Boogie Nights (1997)

Every new film by director Paul Thomas Anderson is an Oscar contender before it even reaches the big screen. That wasn’t always the case. His debut feature, Hard Eight, was well regarded, but came nowhere close to the Oscars. His 1997 follow up, however, launched the love affair Oscar voters have with the filmmaker. Boogie Nights is a fascinating look behind the scenes of the 1970s porn industry. Mark Wahlberg starred as an industry up-and-comer whose career is launched by a titan of the industry played by Burt Reynolds. It isn’t an industry you thought would be appropriate for a major motion picture, but Anderson successfully made the case for the topic’s salience.

Anderson always manages to pull in a terrific cast of actors and this film is no slouch in that department. Apart from Reynolds’ Oscar-nominated turn, Julianne Moore also landed a nomination for her appearance as a maternal force within the industry who takes Wahlberg’s character under her wings. Moore and Reynolds should both have won the Oscar for their performances. They weren’t the only terrific cast members, which included Luis Guzman, John C. Reilly, Don Cheadle, Heather Graham, and William H. Macy. It’s a film that holds up remarkably well despite now being 25 years removed from our current film landscape.

No original review available.

Zombieland (2009)

You can’t really say that Ruben Fleischer’s directorial career has been impressive. Since this debut feature in 2009, Fleischer has directed a total of five films, one of which was a sequel to Zombieland. Other than Venom, the rest of his features have been mostly forgettable. What makes Zombieland stand out is that it hit theaters at the right moment as the zombie genre was beginning to boom. The hilarious script by Rhett Reese and Paul Wernick made Fleischer’s job easy establishing the tone and character of the film. He was further bolstered by his terrific cast.
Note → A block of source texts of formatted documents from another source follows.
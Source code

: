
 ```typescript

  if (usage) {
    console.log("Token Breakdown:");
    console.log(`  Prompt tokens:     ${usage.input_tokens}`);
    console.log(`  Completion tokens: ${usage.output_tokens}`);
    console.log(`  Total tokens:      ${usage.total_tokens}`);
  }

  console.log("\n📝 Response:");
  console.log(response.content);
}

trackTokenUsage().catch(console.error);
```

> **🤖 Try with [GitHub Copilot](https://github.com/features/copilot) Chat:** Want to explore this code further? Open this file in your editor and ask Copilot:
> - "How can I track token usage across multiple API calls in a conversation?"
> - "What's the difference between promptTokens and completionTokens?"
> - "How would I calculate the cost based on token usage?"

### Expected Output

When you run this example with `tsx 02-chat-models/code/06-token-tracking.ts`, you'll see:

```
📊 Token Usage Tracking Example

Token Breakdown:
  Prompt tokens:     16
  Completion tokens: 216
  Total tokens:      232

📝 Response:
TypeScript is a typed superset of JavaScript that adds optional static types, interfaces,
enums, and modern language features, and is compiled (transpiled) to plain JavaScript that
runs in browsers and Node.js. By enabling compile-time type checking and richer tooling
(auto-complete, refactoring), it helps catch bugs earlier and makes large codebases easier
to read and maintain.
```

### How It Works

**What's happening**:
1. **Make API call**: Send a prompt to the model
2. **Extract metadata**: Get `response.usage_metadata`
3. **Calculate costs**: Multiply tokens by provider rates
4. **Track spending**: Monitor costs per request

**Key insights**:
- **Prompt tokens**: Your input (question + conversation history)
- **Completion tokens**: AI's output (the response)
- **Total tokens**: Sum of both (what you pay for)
Jesse Eisenberg plays one of a handful of survivors in a post-apocalyptic landscape where those who live travel from place to place looking for safety and solace. Along the way, he meets fellow travelers played by Woody Harrelson, Emma Stone, and Abigail Breslin. Eisenberg, Stone, and, to a lesser extent, Breslin, weren’t incredibly well known quantities at the time, but they acquit themselves nicely alongside the experienced Harrelson. It’s a movie that tears apart the genre while lovingly embracing it and the 11th-hour cameo by Bill Murray is an absolute pleasure.

My Original Review

The Impossible (2012)

While it might seem strange to say this now, but there was a time when no one really knew who Tom Holland was. Before his appearance in 2016’s Captain America: Civil War, to most film audiences, he was an unknown quantity. For some, though, his big screen debut in this 2012 film from J.A. Bayona, was a welcome one. In it, he plays the young son to Naomi Watts and Ewan McGregor while they vacation in Thailand. In the aftermath of the devastating 2004 Indian Ocean tsunami, the trio is separated. Watts and Holland must survive through a dangerous landscape in an effort to make it back to civilization while McGregor desperately searches for his missing loved ones.

Bayona’s film is a riveting disaster flick that focuses primarily on Watts and Holland in their fight for survival. Not only does it explore the fate of its trio of protagonists, it also gives the audience glimpses into the destruction and chaos surrounding the horrific events of that oceanic disaster. For their part, McGregor is dependably great, but Watts is spectacular in a role that would earn her the film’s only Oscar nomination, though it would have been deserving of far more. As to Holland? He was terrific, it marked the emergence of a wonderful talent whose capabilities are now being appreciated by a mass audience even if his work in the Marvel Cinematic Universe is significantly inferior to his work in this film.